Однажды зимой участвовала в съёмках кинокартины о блокаде. Массовку соответствующим образом одели, загримировали, попросили помнить, что была очень суровая зима, невероятно тяжёлое время для ленинградцев, предупредили, чтобы не было улыбок в кадре, оживлённых и бодрых движений и тому подобные наставления. Мы должны были изобразить на лицах боль, страх, кошмар тех холодных и голодных военных дней. И мы изображали, мы старались показать, какая война плохая ...
Репетиция, первый дубль, второй, если надо, то третий и дальше, и вот слышим заветное: стоп, снято, готовимся к следующей сцене! Вздох массового облегчения и, пользуясь перерывом, мы идём к палатке, где нас ждёт горячий чай или кофе, сушки или печенья, где наперебой ведутся разговоры о нашей роли в отечественном кинематографе и лихорадочное фотографирование на память.
Закончился световой день и съёмочный день закончился, оставив массу положительных эмоций для тех, кто любит сниматься в кино (АМС-нелюбителей я ещё не встречала), и мы уходим.
Почему-то в этот раз, вернувшись домой, я не могла понять, что меня так напрягает, тревожит, почему я не могу расслабиться, ведь усталости как ни бывало после того, как я выпила чашку любимого кофе со сливками и съела вкуснющий кусок пирога. Ответа не было. Я взяла собаку и пошла с ней в парк. На улице февраль две тысячи семнадцатого года. Ноль градусов днём, немного ниже нуля ночью, снега почти нет, собаке не в чем поваляться. Гуляем.
И вдруг я осознала, откуда дискомфорт в душе и почему, получив на съёмках массу положительных эмоций от самого процесса работы, у меня такое отрицательное настроение.
Всё дело в памяти. Частенько на вопрос: «Зачем до сих пор упорно и настойчиво муссируется тема войны?» отвечают: чтобы знали и помнили. Однако чтобы понимать, насколько она страшна, нужно пытаться донести до людей, дать прочувствовать всю уродливость войны. Это делают, кроме всего, фильмы. Но вот парадокс - я всё прекрасно понимаю, но сделать ничего не могу: не могу в полной мере прочувствовать военную трагедию.

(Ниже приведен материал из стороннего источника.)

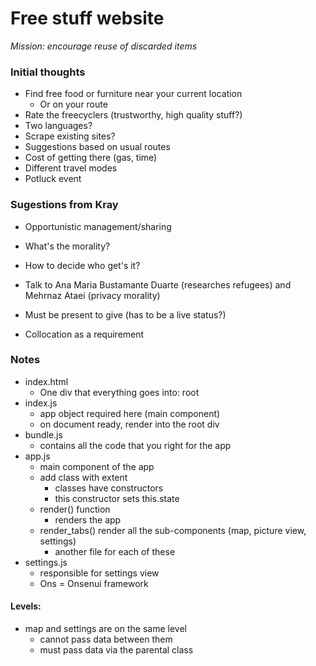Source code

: # Free stuff website
_Mission: encourage reuse of discarded items_

### Initial thoughts

- Find free food or furniture near your current location
  - Or on your route
- Rate the freecyclers (trustworthy, high quality stuff?)
- Two languages?
- Scrape existing sites?
- Suggestions based on usual routes
- Cost of getting there (gas, time)
- Different travel modes
- Potluck event

### Sugestions from Kray

- Opportunistic management/sharing
- What's the morality?
- How to decide who get's it?
- Talk to Ana Maria Bustamante Duarte (researches refugees) and Mehrnaz Ataei (privacy morality)

- Must be present to give (has to be a live status?)
- Collocation as a requirement

### Notes

- index.html
  - One div that everything goes into: root
- index.js
  - app object required here (main component)
  - on document ready, render into the root div
- bundle.js
  - contains all the code that you right for the app
- app.js
  - main component of the app
  - add class with extent
    - classes have constructors
    - this constructor sets this.state
  - render() function
    - renders the app
  - render_tabs() render all the sub-components (map, picture view, settings)
    - another file for each of these
- settings.js
  - responsible for settings view
  - Ons = Onsenui framework

#### Levels:

 - map and settings are on the same level
   - cannot pass data between them
   - must pass data via the parental class
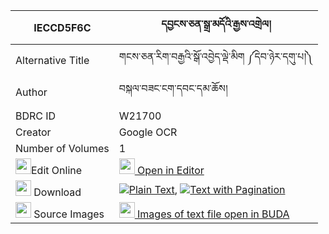 |IECCD5F6C|དབྱངས་ཅན་སྒྲ་མདོའི་རྒྱས་འགྲེལ། 
| --- | --- 
|Alternative Title |གངས་ཅན་རིག་བརྒྱའི་སྒོ་འབྱེད་ལྡེ་མིག ༼དེབ་ཉེར་དགུ་པ།༽
|Author| བསྐལ་བཟང་ངག་དབང་དམ་ཆོས།
|BDRC ID | W21700
|Creator | Google OCR
|Number of Volumes| 1
|<img width="25" src="https://img.icons8.com/color/25/000000/edit-property.png">Edit Online| [<img width="25" src="https://avatars.githubusercontent.com/u/45091458?s=200&v=4"> Open in Editor](http://editor.openpecha.org/IECCD5F6C)
|<img width="25" src="https://img.icons8.com/fluent/48/000000/download-2.png"/>  Download | [![](https://img.icons8.com/color/20/000000/txt.png)Plain Text](https://github.com/Openpecha/IECCD5F6C/releases/download/v1/yangchen_dra_do_i_gyedrel_plain_IECCD5F6C.zip), [![](https://img.icons8.com/color/20/000000/txt.png)Text with Pagination](https://github.com/Openpecha/IECCD5F6C/releases/download/v1/yangchen_dra_do_i_gyedrel_pages_IECCD5F6C.zip)
|<img width="25" src="https://img.icons8.com/plasticine/100/000000/pictures-folder.png"/>  Source Images | [<img width="25" src="https://library.bdrc.io/icons/BUDA-small.svg"> Images of text file open in BUDA](https://library.bdrc.io/show/bdr:W21700)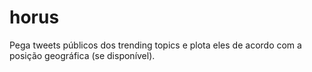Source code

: # horus
Pega tweets públicos dos trending topics e plota eles de acordo com a posição geográfica (se disponível).
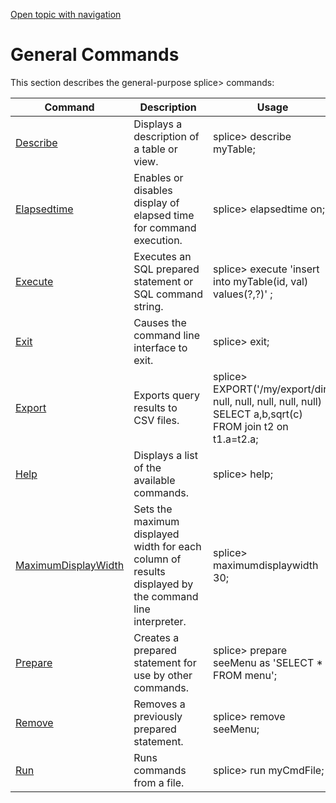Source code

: [Open topic with navigation](../../index.html#Shared/CmdLineReference/GeneralCmds.html)

[]()General Commands
====================

This section describes the general-purpose <span class="AppCommand">splice&gt;</span> commands:

| Command                                        | Description                                                                                            | Usage                                                                                                                                           |
|------------------------------------------------|--------------------------------------------------------------------------------------------------------|-------------------------------------------------------------------------------------------------------------------------------------------------|
| [Describe](CmdDescribe.html)                   | Displays a description of a table or view.                                                             | <span class="AppCommand">splice&gt; describe myTable;</span>                                                                                    |
| [Elapsedtime](CmdElapsedTime.html)             | Enables or disables display of elapsed time for command execution.                                     | <span class="AppCommand">splice&gt; elapsedtime on;</span>                                                                                      |
| [Execute](CmdExecute.html)                     | Executes an SQL prepared statement or SQL command string.                                              | <span class="AppCommand">splice&gt; execute 'insert into myTable(id, val) values(?,?)' ;</span>                                                 |
| [Exit](CmdExit.html)                           | Causes the command line interface to exit.                                                             | <span class="AppCommand">splice&gt; exit;</span>                                                                                                |
| [Export](CmdExport.html)                       | Exports query results to CSV files.                                                                    | <span class="AppCommand">splice&gt; EXPORT('/my/export/dir', null, null, null, null, null) SELECT a,b,sqrt(c) FROM join t2 on t1.a=t2.a;</span> |
| [Help](CmdHelp.html)                           | Displays a list of the available commands.                                                             | <span class="AppCommand">splice&gt; help;</span>                                                                                                |
| [MaximumDisplayWidth](CmdMaxDisplayWidth.html) | Sets the maximum displayed width for each column of results displayed by the command line interpreter. | <span class="AppCommand">splice&gt; maximumdisplaywidth 30;</span>                                                                              |
| [Prepare](CmdPrepare.html)                     | Creates a prepared statement for use by other commands.                                                | <span class="AppCommand">splice&gt; prepare seeMenu as 'SELECT \* FROM menu';</span>                                                            |
| [Remove](CmdRemove.html)                       | Removes a previously prepared statement.                                                               | <span class="AppCommand">splice&gt; remove seeMenu;</span>                                                                                      |
| [Run](CmdRun.html)                             | Runs commands from a file.                                                                             | <span class="AppCommand">splice&gt; run myCmdFile;</span>                                                                                       |

 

Как же так? Ведь я старательно изображала голод, холод и страх за свою, а если бы надо было и за чью-то другую жизнь; я нарочно вспоминала что-то о войне, о блокаде Ленинграда, чтобы в кадре всё выглядело реалистично, чтобы зритель, видя моё лицо, почувствовал, каким ужасным было то время. Вот именно – старательно изображала, но у меня никак не получалось прочувствовать эти переживания, пропустить их сквозь сердце, мозг, душу, я не могла погрузиться в образ эвакуирующейся из блокадного города настолько, чтобы каждой моей клеточкой осознать, как это было страшно! Я куталась в шерстяные реквизиторские платки, переминалась с ноги на ногу, потирала руки, изображая как мне холодно, но знала, что через некоторое время войду в тёплое помещение и погреюсь у батареи; я должна была страдать от голода, но знала, что через пару часов привезут обед, а придя домой, я заварю кофе и отрежу кусок пирога; я неуклюже и медленно забиралась в кузов машины, увозящей меня в эвакуацию, но не могла представить, как по дороге в нашу полуторатонку попадает бомба, и машина с людьми разлетается в клочья; я не в состоянии осмыслить ситуацию, когда родители, провожая в эвакуацию своих детей, понимали, что, возможно, видят их в последний раз…
Я не хочу быть бесчувственной. Я буду помнить.